Essentially, the algorithm creates a model using a data set to accurately predict problems in the future correctly. The key is to choose wisely what features we feed into the almighty algorithm.
With these details in mind, youtube's recommendation algorithm uses previous user trends and profiles to suggest new videos that the user will potentially click and watch.
To maximize the recommendation accuracy, youtube splits the bulk of their task. On the one hand, they winnow down the millions of videos on the site to a more manageable hundred or so "candidates." From here, YouTube can use significantly more video and user features (theme, search history, etc.) to calculate expected watch time
The first algorithm that YouTube uses to eliminate all the "noise" of completely unrelated videos that you don't/won't care about.
Suppose you had a group of people that had all seen a specific movie or movies. How could we use this group to guess whether we'd like a movie they'd seen? One way is to liken our tastes to the rest of the group, and base our projected enjoyment on whether others like us enjoyed the movie too. Now what about other movies? In a similar way, we can mathematically calculate how similar movies outside our original data set are to the ones in it. This makes it so that both users and previous movies are collaboratively generating similarities between movies and users, SIMULTANEOUSLY!
In YouTube's case, it might want to know projected view time, probability to click, etc. etc.. In the same way as the movie enjoyment example, youtube will take information about your user profile and its similarity to other profiles to get videos to watch. It will also use the similarities between videos as well. But what sorts of features do they use?
"The candidate generation network only provides broad personalization via collaborative filtering. The similarity between users is expressed in terms of coarse features such as IDs of video watches, search query tokens and demographics" Covington, Adams, & Sargin (2016)
What this means is that your user profile and its history and similarity to other profiles are used to very generally recommend videos to you. Then with the help of a deep neural net to solve the most probable videos the user will watch at a specific time of watching, out pops a grouping of most likely videos to watch. This leaves the second part of the algorithm to take over.
Now youtube only needs to select from a group of a few hundred and can use much more fine grained features from the group of videos and the user. This also allows youtube to suggest different videos that aren't directly comparable (e.g. Jiu Jitsu videos and Great British Bakeoff highlights). From here the fine points of the algorithm are what features of users and video content they use to suggest for watching.
Machine learning models live and die by how well their features accurately predict an expected output. But there's no way to measure whether the video is the right or wrong one?
"The final determination of the effectiveness of an algorithm or model, we rely on A/B testing via live experiments. In a live experiment, we can measure subtle changes in click-through rate, watch time, and many other metrics that measure user engagement" Covington, Adams, & Sargin (2016)

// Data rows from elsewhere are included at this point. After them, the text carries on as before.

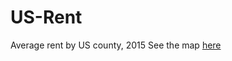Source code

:# US-Rent
Average rent by US county, 2015
See the map [here](https://jebowe3.github.io/Atlas/My_Maps/US-Rent/index.html)
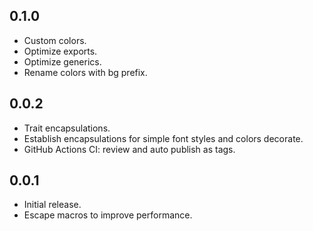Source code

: ## 0.1.0

- Custom colors.
- Optimize exports.
- Optimize generics.
- Rename colors with bg prefix.

## 0.0.2

- Trait encapsulations.
- Establish encapsulations for simple font styles and colors decorate.
- GitHub Actions CI: review and auto publish as tags.

## 0.0.1

- Initial release.
- Escape macros to improve performance.
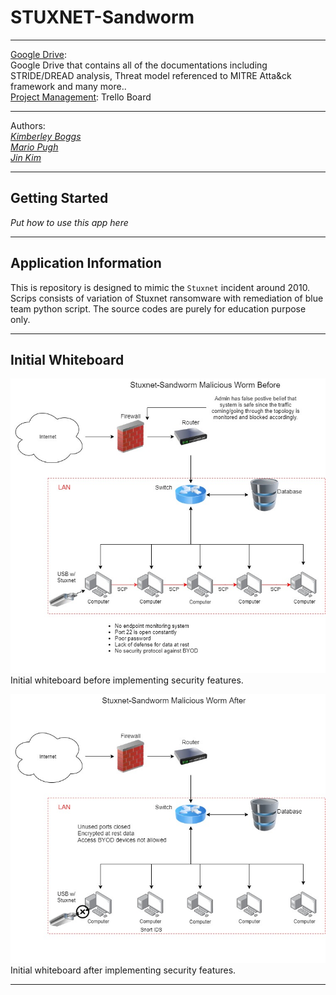 # STUXNET-Sandworm

---

[Google Drive](https://drive.google.com/drive/folders/1uLWTim-raxkSsFna4F0Mp8uyin1M9PBv?usp=sharing):  
Google Drive that contains all of the documentations including STRIDE/DREAD analysis, Threat model referenced to MITRE Atta&ck framework and many more..  
[Project Management](https://trello.com/b/0VTrZQST/team-kali):
Trello Board

---

Authors:  
<a href="https://github.com/kcboggs" target="_blank">*Kimberley Boggs*</a>  
<a href="https://github.com/marioepugh" target="_blank">*Mario Pugh*</a>  
<a href="https://github.com/jinwoov" target="_blank">*Jin Kim*</a>

---

## Getting Started

*Put how to use this app here*

---

## Application Information

This is repository is designed to mimic the `Stuxnet` incident around 2010. Scrips consists of variation of Stuxnet ransomware with remediation of blue team python script.  The source codes are purely for education purpose only.

---

## Initial Whiteboard

![Initial Whiteboard Before](./assets/wormDrawio-Before.jpg)
Initial whiteboard before implementing security features.
 
![Initial Whiteboard After](./assets/wormDrawio-After.jpg)
Initial whiteboard after implementing security features.

---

Essentially, youtube tweaks the algorithm in real time using experiments by measuring how much users are watching, clicking, etc. to know that their algorithm is tuned correctly. These were found to be more valuable than any of their offline measurements (e.g. accurate or precise in predicting watch-time).
- Video Age
An interesting factor that needs to be considered in the process of suggesting videos is age of upload.
"Machine learning systems often exhibit an implicit bias
towards the past because they are trained to predict future behavior from historical examples... To correct for this, we feed the age of the
training example as a feature during training." Covington, Adams, & Sargin (2016)
Youtube doesn't want to only suggest the same videos over and over again. Especially when their content base is changing by the second. They do this by factoring in age, giving a nice probability distribution favoring new content (shown by the model below).
- Watch Time
" Our final ranking objective is constantly being tuned based on live A/B testing results but is generally a simple function of expected watch time per impression. Ranking by click-through rate often promotes deceptive videos that the user does not complete (“clickbait”) whereas watch time better captures engagement" Covington, Adams, & Sargin (2016)
Using watch time over clicks, views, etc. allows the data scientists to parse through videos that would be useless to the viewer. An example
A YouTuber who hit a stroke of luck 3 months ago with her first video. Within one month she grew to over 1 million subscribers. That's a ton! As of now, she's posted 8 videos each averaging over a million views. How's that possible?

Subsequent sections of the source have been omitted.